### Prompt
In the records below, locate the line containing "apt-get install android-studio\\", then extract it and all following lines exactly, ending with the last line.

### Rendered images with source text
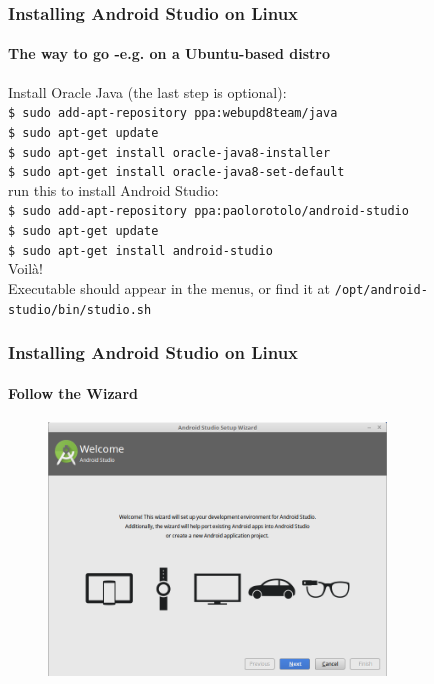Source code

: \documentclass{beamer}
\begin{document}
	\begin{frame}
	\frametitle{Installing Android Studio on Linux}
	\framesubtitle{The way to go -e.g. on a Ubuntu-based distro}
	Install Oracle Java (the last step is optional):\\
	\texttt{\$ sudo add-apt-repository ppa:webupd8team/java\\
	\$ sudo apt-get update\\
	\$ sudo apt-get install oracle-java8-installer\\
	\$ sudo apt-get install oracle-java8-set-default\\
	}
	\vspace{1em}
	run  this to install Android Studio:\\
	\texttt{\$ sudo add-apt-repository ppa:paolorotolo/android-studio\\
	\$ sudo apt-get update\\
	\$ sudo apt-get install android-studio\\
	}
	\vspace{1em}
	Voilà!\\
	Executable should appear in the menus, or find it at \texttt{/opt/android-studio/bin/studio.sh}
	\end{frame}

	\begin{frame}
	\frametitle{Installing Android Studio on Linux}
	\framesubtitle{Follow the Wizard}
	        \begin{figure}[h]
                \centering
                \includegraphics[width=0.8\textwidth]{./images/android-studio-wizard1}
        	\end{figure}
	\end{frame}
\end{document}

### Written answer
	\$ sudo apt-get install android-studio\\
	}
	\vspace{1em}
	Voilà!\\
	Executable should appear in the menus, or find it at \texttt{/opt/android-studio/bin/studio.sh}
	\end{frame}

	\begin{frame}
	\frametitle{Installing Android Studio on Linux}
	\framesubtitle{Follow the Wizard}
	        \begin{figure}[h]
                \centering
                \includegraphics[width=0.8\textwidth]{./images/android-studio-wizard1}
        	\end{figure}
	\end{frame}
\end{document}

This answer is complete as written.